Hoje encontrei, ocasionalmente, uma amiga. Fazia uns oito meses que não nos víamos, desde que decide me afastar de toda essa falsidade que são as amizades interesseiras. Ela ficou surpresa por me ver. Perguntou como eu estava. Odeio quando me perguntam como estou porque, no fundo, ninguém está de fato interessado em saber o que se passa em nosso íntimo, perguntam por mera formalidade ou para sondar algum assunto para partilhar nas rodas de fofoca. Para se esquivar da pergunta, quase sempre respondo que estou bem. E foi exatamente a resposta que eu dei: Estou bem, foi o que disse de maneira seca, quase agressiva. Não sei ela ficou constrangida. Ela disse que estava noiva e que casaria em um mês. Deis os parabéns e fingi que estava apressada. Ela me segurou pelo braço, olhou nos meus olhos e disse: 

- Não some não... senti tua falta!

Ela disse de um modo tão sincero que me senti mal por ter sido tão grossa com ela. Para “compensar” a gafe, dei um sorriso com o canto da boca e, por alguma razão, dei meu número para que ela pudesse me ligar. No fundo eu realmente não queria falar com ela ou com qualquer pessoa que fez parte do meu passado, mas a culpa me forçou involuntariamente a tomar essa atitude. Demos um beijinho de despedida. Reparei que enquanto nos despedíamos ela olhou para o meu carrinho de compras, verificando que haviam apenas algumas garrafas de vodca, Martini, whisky, alguns salgadinhos, pão e queijo. Sei que ela penso que eu estava derrotada. Me olhou com pena. Eu fiquei com raiva dessa complacência estúpida dela e saí quase correndo, vermelha de raiva. Essa vagabunda se acha melhor que eu só porque vai entrar numa droga de ralação abusiva, como todas! Passei no caixa, paguei minhas contas, peguei meu carro no estacionamento e saí voando para casa. 

No caminho uma lembrança:
Eu e o Cristopher resolvemos dar uma festinha em casa. Definimos que a festinha seria no sábado e que convidaríamos apenas nossos amigos mais próximos. A Estela, na época, era minha melhor amiga e foi uma das primeiras pessoas para quem liguei convidando. Ela pareceu empolgada quando falei com ela. Na sexta (sempre nas sextas), eu saí para comprar um vestido. Era sempre uma peregrinação horrível encontrar algo que me agradasse. Nunca liguei para roupas da moda. O que me importava era encontrar algo que fizesse eu me sentir bem. Por essa razão nunca chamava o Cristopher: ele sempre reclamava da demora e eu sempre acabava levando qualquer coisa para evitar uma briga. Achei um vestido de ceda, azul. Ele era lindo e coube perfeitamente no meu corpo e, por que não, na minha alma.

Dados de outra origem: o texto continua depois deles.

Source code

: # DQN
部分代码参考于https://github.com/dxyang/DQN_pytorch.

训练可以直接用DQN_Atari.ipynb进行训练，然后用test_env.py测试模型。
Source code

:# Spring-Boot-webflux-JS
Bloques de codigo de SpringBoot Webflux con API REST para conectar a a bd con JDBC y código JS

Sábado a noite eu estava pronta e toda linda. Cristopher, como sempre, não havia reparado. Eu já não ligava pra isso. Perdi muito tempo chorando porque ele não prestava atenção em mim. Antes eu o cobrava muito e, talvez isso, tenha desgastado nossa relação. Nossos amigos foram chegando um a um ou em casais. As dez e meia, todos já haviam chegado. Colocamos uma música (sempre a que ele gostava) e começamos a beber e bebericar alguma coisa. O Cristopher conversava com todo mundo, com seu ar diplomático e festeiro, enquanto eu fazia das tripas coração pra não deixar a festa acabar em desastre, tentando agradar a todos os convidado. Mais bebida para um, mais petisco para outros. Ah, você não bebe? Ok, vou ver o que posso fazer. Em algum momento entre duas e três horas da madrugada algo me irritou. Então comecei a beber freneticamente e liguei meu foda-se para todo mundo. Bebi até não conseguir mais caminhar sem apoio da parede ou de alguma amiga. Estela me levou para o quarto, dada minhas condições. Cristopher nem se deu ao trabalho, continuou bebendo, cercado por seus escudeiros e duas amigas, Karina e Alice. Nunca fui muito com a cara da Alice.

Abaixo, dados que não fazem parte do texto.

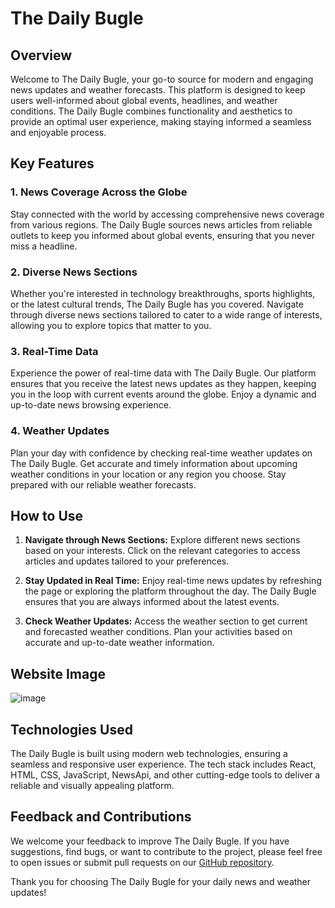 
# The Daily Bugle

## Overview

Welcome to The Daily Bugle, your go-to source for modern and engaging news updates and weather forecasts. This platform is designed to keep users well-informed about global events, headlines, and weather conditions. The Daily Bugle combines functionality and aesthetics to provide an optimal user experience, making staying informed a seamless and enjoyable process.

## Key Features

### 1. News Coverage Across the Globe
Stay connected with the world by accessing comprehensive news coverage from various regions. The Daily Bugle sources news articles from reliable outlets to keep you informed about global events, ensuring that you never miss a headline.

### 2. Diverse News Sections
Whether you're interested in technology breakthroughs, sports highlights, or the latest cultural trends, The Daily Bugle has you covered. Navigate through diverse news sections tailored to cater to a wide range of interests, allowing you to explore topics that matter to you.

### 3. Real-Time Data
Experience the power of real-time data with The Daily Bugle. Our platform ensures that you receive the latest news updates as they happen, keeping you in the loop with current events around the globe. Enjoy a dynamic and up-to-date news browsing experience.

### 4. Weather Updates
Plan your day with confidence by checking real-time weather updates on The Daily Bugle. Get accurate and timely information about upcoming weather conditions in your location or any region you choose. Stay prepared with our reliable weather forecasts.

## How to Use

1. **Navigate through News Sections:**
   Explore different news sections based on your interests. Click on the relevant categories to access articles and updates tailored to your preferences.

2. **Stay Updated in Real Time:**
   Enjoy real-time news updates by refreshing the page or exploring the platform throughout the day. The Daily Bugle ensures that you are always informed about the latest events.

3. **Check Weather Updates:**
   Access the weather section to get current and forecasted weather conditions. Plan your activities based on accurate and up-to-date weather information.

## Website Image
![image](https://github.com/Swapnaroop2001/Portfolio-Website/blob/main/src/images/TheDailyBugle.png)


## Technologies Used

The Daily Bugle is built using modern web technologies, ensuring a seamless and responsive user experience. The tech stack includes React, HTML, CSS, JavaScript, NewsApi, and other cutting-edge tools to deliver a reliable and visually appealing platform.

## Feedback and Contributions

We welcome your feedback to improve The Daily Bugle. If you have suggestions, find bugs, or want to contribute to the project, please feel free to open issues or submit pull requests on our [GitHub repository](https://github.com/Swapnaroop2001/TheDailyBugle).

Thank you for choosing The Daily Bugle for your daily news and weather updates!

Acordei subitamente lá pelas tantas. Não reparei em que horas eram. Ainda estava tonta e com um gosto horrível na boca. Me sentia enjoada. Apesar de tonta, estava lúcida e conseguia me equilibrar. Resolvi descer e procurar Cristopher. Ninguém tinha visto ele. Boa parte dos convidados já tinham saído e os que estavam pareciam constrangidos. Perguntei à Estela porque todos estavam estranhos. Ela ficou em silêncio. Comecei a ficar preocupada e desconfiada. Fui agressiva: PORRA, CADÊ O CRISTOPHER, CARALHO?! Estela ficou assustada com minha reação e apontou para o banheiro. Eu entrei e dei de cara com ele comendo a puta da Alice. Fiquei fora de mim: comecei a esbravejar contra os dois e a bater nela. Ele ficou irado e me empurrou com força. Eu caí e bati minha cabeça no vaso sanitário. Apaguei...

Comecei a chorar no carro. Eu sempre soube que ele tinha várias amantes. Ele gostava de garotas jovens e problemáticas. Era um misógino que gostava de subordinar e manipular as mulheres. E eu fui estupida por ter me submetido a ele por tanto tempo. Eu não me arrependo de ter deixado ele. Ao contrário, me sinto aliviada. A muito tempo que nosso relacionamento subsistia em razão do hábito. O amor não existia e não representava mais nada. O que nos amarrava eram as promessas que tínhamos feito um ao outro: vou te proteger, estar sempre ao teu lado, vou te proteger... A obrigação de viver aquela relação nos mantinha juntos. E, apesar de estar aliviada por termos terminado, sinto falta do tempo em que vivemos juntos. Por isso é tão complicado seguir em frente, conhecer outro cara e me entregar à ele. Minhas relações passaram a ser liquidas.

Entro em casa, abro a porta e me deixo cair no sofá. Meu corpo parece que é feito de chumbo. As lagrimas retornam. Para ser franca, eles nem tinham me abandonado. Choro muito, chego a soluçar. Abro uma garrafa de vodca e tomo um trago. Desce queimando e amargando. Sempre que tomo vodca, sinto vontade de vomitar, mas dessa vez não senti. Tomei um longo gole. De certo modo, isso me anestesiou e as lágrimas foram cessando. Creio que é Nietzsche quem diz que o suicídio é um forte consolo, com ele atravessamos mais de um dia ruim. Estava certíssimo. Não tinha coragem de cometer suicídio, disso sempre soube. Eu amava demais a vida para dar um fim abrupto nela. Mas ultimamente andava pensando muito como seria se eu me matasse. Quem sentiria minha falta? Talvez minha mãe ou minha mãe. Depois de hoje, considerei que talvez a Estela fosse sentir. Eram pensamentos apenas. E acho que qualquer ser humano saudável já deve ter pensado nisso pelo menos uma vez na vida.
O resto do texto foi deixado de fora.